Aunt Bunny’s house was very old and she had a lot of stuff, everywhere. She would let me go through the bottom drawer of a dresser of some sort that she had in her living room. She collected many things, but was not a pack rat.

Aunt Bunny never married, had a live-in female companion (ooh!), was very opinionated, played pipe organ in the Methodist church, taught piano to local children, including my grandmother on my mother’s side. Yes, she was, next to my grandfather on my father’s side, my favorite relative outside of my immediate family.

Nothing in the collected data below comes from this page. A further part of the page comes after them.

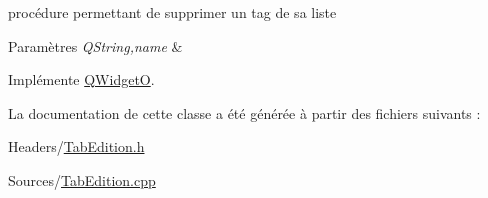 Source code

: procédure permettant de supprimer un tag de sa liste 


\begin{DoxyParams}{Paramètres}
{\em Q\+String,name} & \\
\hline
\end{DoxyParams}


Implémente \hyperlink{class_q_widget_o_a917af7ef0578b09dc8d60f1101ea14a7}{Q\+WidgetO}.



La documentation de cette classe a été générée à partir des fichiers suivants \+:\begin{DoxyCompactItemize}
\item 
Headers/\hyperlink{_tab_edition_8h}{Tab\+Edition.\+h}\item 
Sources/\hyperlink{_tab_edition_8cpp}{Tab\+Edition.\+cpp}\end{DoxyCompactItemize}
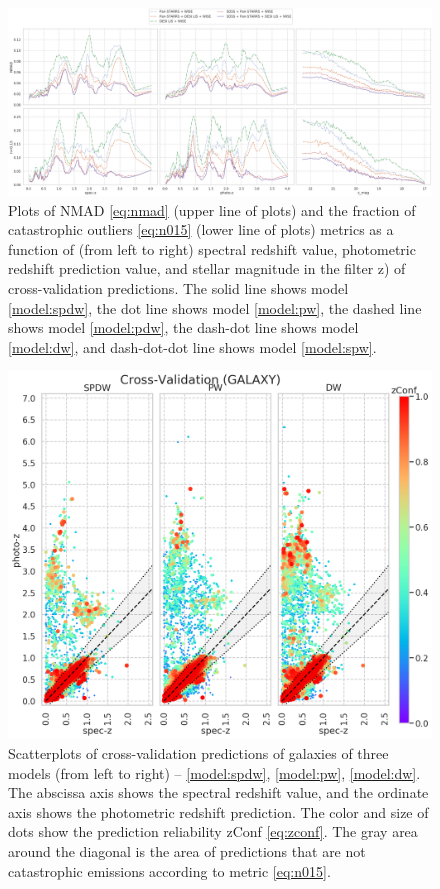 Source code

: \documentclass[fleqn,usenatbib]{mnras}
\begin{document}
\begin{figure}
    \centering
    \includegraphics[width=0.99\linewidth]{images/metrics-cv2-ab-mini.png}
    \caption{Plots of NMAD \eqref{eq:nmad} (upper line of plots) and the fraction of catastrophic outliers \eqref{eq:n015} (lower line of plots) metrics as a function of (from left to right) spectral redshift value, photometric redshift prediction value, and stellar magnitude in the filter z) of cross-validation predictions. The solid line shows model \ref{model:spdw}, the dot line shows model \ref{model:pw}, the dashed line shows model \ref{model:pdw}, the dash-dot line shows model \ref{model:dw}, and dash-dot-dot line shows model \ref{model:spw}.}
    \label{fig:metrics-cv2-total}
\end{figure}

\begin{figure}
    \centering
    \includegraphics[width=0.55\linewidth]{images/scatterplots-cv2-gal-sorted.png}
    \caption{Scatterplots of cross-validation predictions of galaxies of three models (from left to right) -- \ref{model:spdw}, \ref{model:pw}, \ref{model:dw}. The abscissa axis shows the spectral redshift value, and the ordinate axis shows the photometric redshift prediction. The color and size of dots show the prediction reliability zConf \eqref{eq:zconf}. The gray area around the diagonal is the area of predictions that are not catastrophic emissions according to metric \eqref{eq:n015}.}
    \label{fig:scatter-cv2-gal}
\end{figure}
\end{document}
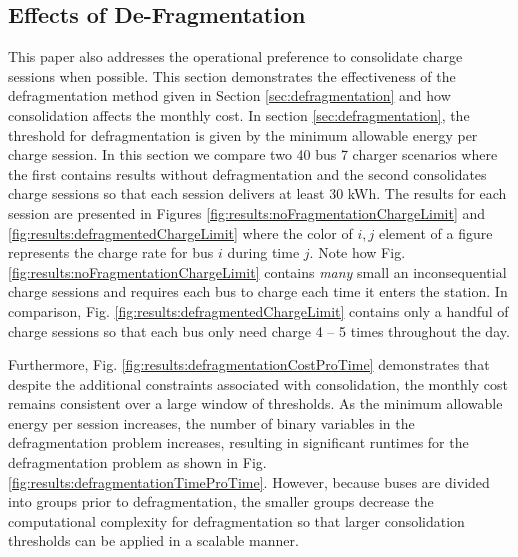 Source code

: \subsection{Effects of De-Fragmentation}
This paper also addresses the operational preference to consolidate charge sessions when possible. This section demonstrates the effectiveness of the defragmentation method given in Section \ref{sec:defragmentation} and how consolidation affects the monthly cost. In section \ref{sec:defragmentation}, the threshold for defragmentation is given by the minimum allowable energy per charge session. In this section we compare two 40 bus 7 charger scenarios where the first contains results without defragmentation and the second consolidates charge sessions so that each session delivers at least 30 kWh. The results for each session are presented in Figures \ref{fig:results:noFragmentationChargeLimit} and \ref{fig:results:defragmentedChargeLimit} where the color of $i,j$ element of a figure represents the charge rate for bus $i$ during time $j$. Note how Fig. \ref{fig:results:noFragmentationChargeLimit} contains {\it many} small an inconsequential charge sessions and requires each bus to charge each time it enters the station. In comparison, Fig. \ref{fig:results:defragmentedChargeLimit} contains only a handful of charge sessions so that each bus only need charge 4 -- 5 times throughout the day.  
\par Furthermore, Fig. \ref{fig:results:defragmentationCostProTime} demonstrates that despite the additional constraints associated with consolidation, the monthly cost remains consistent over a large window of thresholds. As the minimum allowable energy per session increases, the number of binary variables in the defragmentation problem increases, resulting in significant runtimes for the defragmentation problem as shown in Fig. \ref{fig:results:defragmentationTimeProTime}. However, because buses are divided into groups prior to defragmentation, the smaller groups decrease the computational complexity for defragmentation so that larger consolidation thresholds can be applied in a scalable manner.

I loved visiting her and being in her house. She collected exotic stuff, much of which was from her travels around the country and the world. Happily, my dad recently passed along some of the things that he kept that she had collected – including postcards, cigarette cards, letters, stamps, and currency from around the world.

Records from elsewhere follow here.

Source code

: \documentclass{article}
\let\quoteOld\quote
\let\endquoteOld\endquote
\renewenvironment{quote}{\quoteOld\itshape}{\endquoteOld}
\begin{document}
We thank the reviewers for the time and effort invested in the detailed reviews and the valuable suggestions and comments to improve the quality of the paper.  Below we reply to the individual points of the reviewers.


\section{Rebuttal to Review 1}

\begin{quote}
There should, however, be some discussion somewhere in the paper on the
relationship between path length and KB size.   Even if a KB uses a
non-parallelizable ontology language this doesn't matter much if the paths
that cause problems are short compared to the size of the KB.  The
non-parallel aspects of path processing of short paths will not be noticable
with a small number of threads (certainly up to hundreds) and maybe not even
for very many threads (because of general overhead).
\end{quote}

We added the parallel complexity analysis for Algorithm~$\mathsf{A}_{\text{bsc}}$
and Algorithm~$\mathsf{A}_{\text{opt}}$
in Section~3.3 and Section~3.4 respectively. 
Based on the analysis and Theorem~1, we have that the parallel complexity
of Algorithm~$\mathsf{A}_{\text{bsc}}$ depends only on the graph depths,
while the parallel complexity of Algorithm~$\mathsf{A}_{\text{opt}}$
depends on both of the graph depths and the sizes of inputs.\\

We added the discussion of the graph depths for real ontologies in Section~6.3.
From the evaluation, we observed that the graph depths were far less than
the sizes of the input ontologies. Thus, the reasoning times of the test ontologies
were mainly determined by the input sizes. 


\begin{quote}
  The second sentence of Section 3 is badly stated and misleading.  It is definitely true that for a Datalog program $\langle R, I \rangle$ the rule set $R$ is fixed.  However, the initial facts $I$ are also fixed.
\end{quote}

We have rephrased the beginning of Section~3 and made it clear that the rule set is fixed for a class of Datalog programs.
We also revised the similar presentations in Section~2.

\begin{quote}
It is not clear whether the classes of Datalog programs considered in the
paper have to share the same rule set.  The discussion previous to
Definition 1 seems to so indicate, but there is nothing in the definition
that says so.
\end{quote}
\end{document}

Although never having met her, my husband shares my love of Aunt Bunny’s collections and is currently scanning her postcard collection. He wants to start a blog and share these wonderful glimpses into another time with you. I told him to go for it and have offered to help him set up his blog. So, if any of you have tips on picture-friendly templates, let me know. It might be awhile before his blog is ready to go live, but I am very excited about it and hope it is ready to share sometime this month.

I will have more stories of Aunt Bunny and her amazing life, which continues to inspire me even though she has been dead for so many years.

Strong words from another strong woman, Thanks Joni:

You’ve got to shake your fists at lightning now
You’ve got to roar like forest fire
You’ve got to spread your light like blazes
All across the sky
They’re going to aim the hoses on you
Show em you won’t expire
Not till you burn up every passion
Not even when you die

13 thoughts on “Aunt Bunny’s Postcards

  1. Oh, I’m a huge fan of vintage postcards! Every time I go to the antique stores (to browse, not to buy, usually), I’m always digging through postcards and reading them. I spent about 30 minutes one time digging through a whole basket and wondering about the people who wrote.

    And you sound like me. I used to go through my grandmothers jewelry boxes – looking at her costume jewelry of all kinds – her perfume bottles and trinkets on the dresser in her bedroom, and through her button collection. I used to love going through my mother’s old antique sewing machine drawers – because they had all sorts of lovely junque in it.

    When my grandmother was dying, I would frequently spend time with her and I would pull out her photo albums and scrapbooks and we’d sit on the couch together and go over them together. She’d tell me all about the things she used to do. It was such a great time for us. I miss being able to do that.


    1. Oh yes! I love my family for the stories that have been passed on and the stuff. I am not as fond of new stuff as I am of things that have been passed down from my family.
      My sister and niece were here visiting back in September and we took the postcard collection out and read them. It was such an incredible thing to share, because my great, great aunt has long been dead, and my sister and I were quite young when she died, and my niece, who is now 25, had no idea who this woman was.
      These family connections are so important and have helped me have a better sense of where I come from. My aunt Bunny was a very independent, fiesty, smart woman and will always inspire me to be the same 🙂
      The blog has been sorely neglected, but maybe this winter, with more time to spend indoors, I’ll post more of her postcards.
      Thanks so much for leaving a note here about your grandma.


  2. Erik Andrulis

    Ah, Patchogue…great memories of LI.

    I can feel the salacious intrigue in this: (ooh!)

    Good luck with your Bunny project. Hop hop!


    1. Hey thanks for the note. Yes, it is! Sometimes I forget how much Aunt Bunny remains in the background of my life and how blessed I am to have had such a powerful figure in my life as a child.